INFORMATION SHOWN:
────────────────────

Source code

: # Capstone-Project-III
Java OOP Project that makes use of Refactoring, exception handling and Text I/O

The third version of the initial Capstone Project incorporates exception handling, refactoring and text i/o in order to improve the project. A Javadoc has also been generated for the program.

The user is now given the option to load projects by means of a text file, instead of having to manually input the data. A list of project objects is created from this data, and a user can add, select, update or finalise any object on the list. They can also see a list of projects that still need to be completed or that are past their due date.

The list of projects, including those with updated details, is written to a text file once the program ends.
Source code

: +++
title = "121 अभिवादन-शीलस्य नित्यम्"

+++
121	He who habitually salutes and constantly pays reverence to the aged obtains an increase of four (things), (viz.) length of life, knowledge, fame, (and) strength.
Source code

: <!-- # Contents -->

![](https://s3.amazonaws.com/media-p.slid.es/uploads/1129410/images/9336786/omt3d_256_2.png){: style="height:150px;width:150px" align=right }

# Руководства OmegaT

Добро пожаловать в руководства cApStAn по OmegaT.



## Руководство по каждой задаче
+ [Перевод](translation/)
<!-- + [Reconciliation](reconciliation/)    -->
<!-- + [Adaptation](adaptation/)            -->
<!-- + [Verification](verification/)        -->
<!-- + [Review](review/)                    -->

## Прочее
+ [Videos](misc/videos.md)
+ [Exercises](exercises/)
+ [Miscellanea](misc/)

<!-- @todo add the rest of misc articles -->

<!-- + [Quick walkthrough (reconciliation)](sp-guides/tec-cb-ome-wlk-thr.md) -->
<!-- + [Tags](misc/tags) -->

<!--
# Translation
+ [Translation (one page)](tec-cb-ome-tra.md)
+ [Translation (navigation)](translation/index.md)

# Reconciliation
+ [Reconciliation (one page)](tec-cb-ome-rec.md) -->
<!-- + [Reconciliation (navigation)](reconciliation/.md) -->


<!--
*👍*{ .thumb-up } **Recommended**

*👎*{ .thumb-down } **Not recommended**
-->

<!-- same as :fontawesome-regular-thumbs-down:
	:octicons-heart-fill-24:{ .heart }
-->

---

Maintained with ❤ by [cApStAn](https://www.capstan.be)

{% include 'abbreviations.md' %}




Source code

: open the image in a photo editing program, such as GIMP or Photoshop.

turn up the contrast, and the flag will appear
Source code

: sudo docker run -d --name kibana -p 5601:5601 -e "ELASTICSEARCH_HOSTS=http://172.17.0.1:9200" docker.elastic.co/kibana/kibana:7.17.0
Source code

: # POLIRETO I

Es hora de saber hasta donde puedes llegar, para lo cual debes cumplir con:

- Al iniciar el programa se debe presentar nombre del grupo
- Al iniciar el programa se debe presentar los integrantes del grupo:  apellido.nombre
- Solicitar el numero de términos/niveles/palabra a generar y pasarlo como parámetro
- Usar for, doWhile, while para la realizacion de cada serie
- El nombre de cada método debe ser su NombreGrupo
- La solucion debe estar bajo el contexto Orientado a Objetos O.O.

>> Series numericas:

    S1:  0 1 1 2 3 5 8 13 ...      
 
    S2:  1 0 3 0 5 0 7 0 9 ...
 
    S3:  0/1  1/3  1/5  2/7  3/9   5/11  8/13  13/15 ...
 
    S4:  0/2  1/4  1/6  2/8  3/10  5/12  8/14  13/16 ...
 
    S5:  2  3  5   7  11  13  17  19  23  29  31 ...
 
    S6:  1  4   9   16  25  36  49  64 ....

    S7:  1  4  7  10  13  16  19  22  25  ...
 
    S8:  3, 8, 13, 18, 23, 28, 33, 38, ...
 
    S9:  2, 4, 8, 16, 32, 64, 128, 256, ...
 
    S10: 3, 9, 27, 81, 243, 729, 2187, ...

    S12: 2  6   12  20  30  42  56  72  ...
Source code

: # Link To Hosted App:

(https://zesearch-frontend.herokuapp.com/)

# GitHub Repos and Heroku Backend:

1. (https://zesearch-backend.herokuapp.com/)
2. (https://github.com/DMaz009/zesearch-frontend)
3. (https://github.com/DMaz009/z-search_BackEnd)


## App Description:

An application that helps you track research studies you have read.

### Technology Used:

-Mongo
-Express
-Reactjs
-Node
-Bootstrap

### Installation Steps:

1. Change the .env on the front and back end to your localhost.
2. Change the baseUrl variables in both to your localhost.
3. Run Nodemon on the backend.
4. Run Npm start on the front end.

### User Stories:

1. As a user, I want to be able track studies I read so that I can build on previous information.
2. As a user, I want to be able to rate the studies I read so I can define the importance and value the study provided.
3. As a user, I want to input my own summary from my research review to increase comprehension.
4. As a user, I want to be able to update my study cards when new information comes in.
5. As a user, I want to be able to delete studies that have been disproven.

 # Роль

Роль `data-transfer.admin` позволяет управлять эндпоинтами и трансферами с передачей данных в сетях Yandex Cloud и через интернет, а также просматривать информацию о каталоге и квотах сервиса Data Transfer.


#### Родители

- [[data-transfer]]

────────────────────

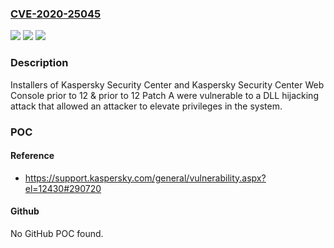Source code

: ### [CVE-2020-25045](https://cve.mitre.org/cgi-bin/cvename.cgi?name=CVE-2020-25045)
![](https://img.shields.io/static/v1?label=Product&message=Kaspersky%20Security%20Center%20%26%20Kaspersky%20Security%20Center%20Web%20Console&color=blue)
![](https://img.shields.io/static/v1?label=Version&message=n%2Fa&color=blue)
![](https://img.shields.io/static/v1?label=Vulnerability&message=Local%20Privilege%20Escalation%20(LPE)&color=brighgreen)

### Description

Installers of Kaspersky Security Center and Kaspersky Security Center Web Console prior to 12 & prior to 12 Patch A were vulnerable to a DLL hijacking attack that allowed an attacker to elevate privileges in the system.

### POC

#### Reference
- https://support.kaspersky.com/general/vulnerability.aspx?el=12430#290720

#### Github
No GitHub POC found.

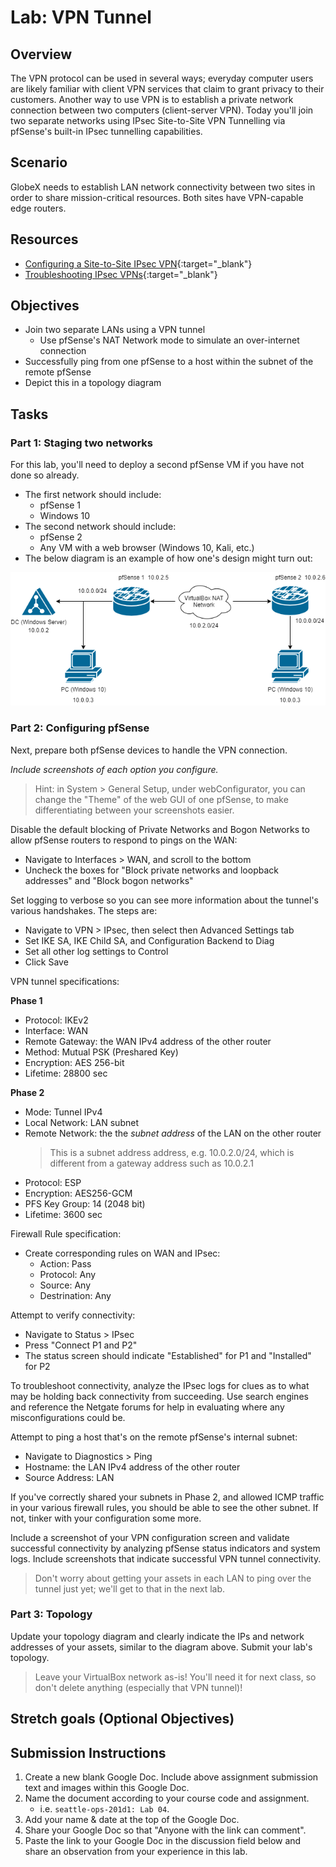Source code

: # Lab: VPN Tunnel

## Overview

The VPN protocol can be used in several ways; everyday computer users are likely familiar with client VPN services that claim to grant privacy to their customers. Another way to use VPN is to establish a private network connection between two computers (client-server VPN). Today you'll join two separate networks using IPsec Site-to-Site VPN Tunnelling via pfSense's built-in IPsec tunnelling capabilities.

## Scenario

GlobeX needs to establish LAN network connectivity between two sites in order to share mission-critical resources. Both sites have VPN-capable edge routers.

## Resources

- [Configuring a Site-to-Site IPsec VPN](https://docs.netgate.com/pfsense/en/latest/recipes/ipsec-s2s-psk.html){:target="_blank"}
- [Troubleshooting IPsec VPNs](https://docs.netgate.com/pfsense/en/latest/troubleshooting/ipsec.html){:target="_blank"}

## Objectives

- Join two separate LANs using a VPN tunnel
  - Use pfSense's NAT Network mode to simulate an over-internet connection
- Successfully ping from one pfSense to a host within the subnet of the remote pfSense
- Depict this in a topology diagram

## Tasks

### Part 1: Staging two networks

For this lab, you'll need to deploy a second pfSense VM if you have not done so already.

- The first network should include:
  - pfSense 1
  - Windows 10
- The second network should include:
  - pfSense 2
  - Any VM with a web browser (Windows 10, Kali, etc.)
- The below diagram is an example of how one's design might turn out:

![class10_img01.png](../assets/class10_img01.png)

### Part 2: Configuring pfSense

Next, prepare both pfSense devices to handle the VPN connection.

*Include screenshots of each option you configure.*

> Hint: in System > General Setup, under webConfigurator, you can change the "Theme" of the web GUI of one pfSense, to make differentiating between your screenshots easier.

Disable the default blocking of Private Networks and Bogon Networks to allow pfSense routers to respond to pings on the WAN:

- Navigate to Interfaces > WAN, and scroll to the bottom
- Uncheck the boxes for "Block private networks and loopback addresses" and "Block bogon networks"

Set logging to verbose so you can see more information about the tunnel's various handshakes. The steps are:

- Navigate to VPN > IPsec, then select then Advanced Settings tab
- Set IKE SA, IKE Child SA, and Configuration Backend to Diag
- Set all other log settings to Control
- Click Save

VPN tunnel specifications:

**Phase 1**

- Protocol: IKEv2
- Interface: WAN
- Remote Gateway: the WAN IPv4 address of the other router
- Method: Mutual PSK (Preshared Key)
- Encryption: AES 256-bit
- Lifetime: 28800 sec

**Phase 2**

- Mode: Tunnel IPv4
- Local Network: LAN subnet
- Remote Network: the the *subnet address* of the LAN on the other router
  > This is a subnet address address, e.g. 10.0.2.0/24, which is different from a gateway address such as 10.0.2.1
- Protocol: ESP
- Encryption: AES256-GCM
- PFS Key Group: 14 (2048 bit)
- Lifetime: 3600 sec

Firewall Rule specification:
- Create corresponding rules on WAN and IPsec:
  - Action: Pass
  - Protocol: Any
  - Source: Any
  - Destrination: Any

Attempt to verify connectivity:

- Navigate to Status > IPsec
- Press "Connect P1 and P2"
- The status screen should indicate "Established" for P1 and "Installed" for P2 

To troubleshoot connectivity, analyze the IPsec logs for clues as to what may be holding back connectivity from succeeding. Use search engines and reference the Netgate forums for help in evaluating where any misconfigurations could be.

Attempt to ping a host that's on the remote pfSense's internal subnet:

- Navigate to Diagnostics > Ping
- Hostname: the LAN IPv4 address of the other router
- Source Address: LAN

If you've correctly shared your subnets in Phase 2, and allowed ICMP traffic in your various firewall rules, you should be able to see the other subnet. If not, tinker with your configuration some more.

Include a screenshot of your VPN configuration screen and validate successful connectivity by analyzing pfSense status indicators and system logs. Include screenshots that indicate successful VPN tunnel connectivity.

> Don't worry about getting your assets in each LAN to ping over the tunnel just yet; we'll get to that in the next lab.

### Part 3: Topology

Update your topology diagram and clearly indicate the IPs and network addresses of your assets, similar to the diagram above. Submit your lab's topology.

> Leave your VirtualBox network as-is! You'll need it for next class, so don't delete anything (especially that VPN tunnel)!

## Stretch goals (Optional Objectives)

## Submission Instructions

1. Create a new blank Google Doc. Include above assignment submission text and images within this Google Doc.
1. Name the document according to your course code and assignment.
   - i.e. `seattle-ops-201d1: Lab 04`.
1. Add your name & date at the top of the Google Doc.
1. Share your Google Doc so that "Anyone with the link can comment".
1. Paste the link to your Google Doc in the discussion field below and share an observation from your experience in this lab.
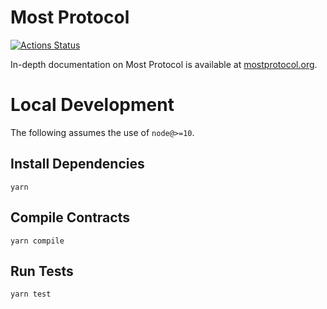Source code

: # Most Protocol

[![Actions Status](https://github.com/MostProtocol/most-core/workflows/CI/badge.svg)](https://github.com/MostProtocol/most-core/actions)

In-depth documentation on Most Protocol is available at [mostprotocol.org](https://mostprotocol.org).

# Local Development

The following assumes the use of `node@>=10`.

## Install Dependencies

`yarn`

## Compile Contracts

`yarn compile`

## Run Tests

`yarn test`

────────────────────

EXERCISE AIM: Copy out each line of the material in which the word "track" turns up.

SOLVED EXERCISE:
An application that helps you track research studies you have read.
1. As a user, I want to be able track studies I read so that I can build on previous information.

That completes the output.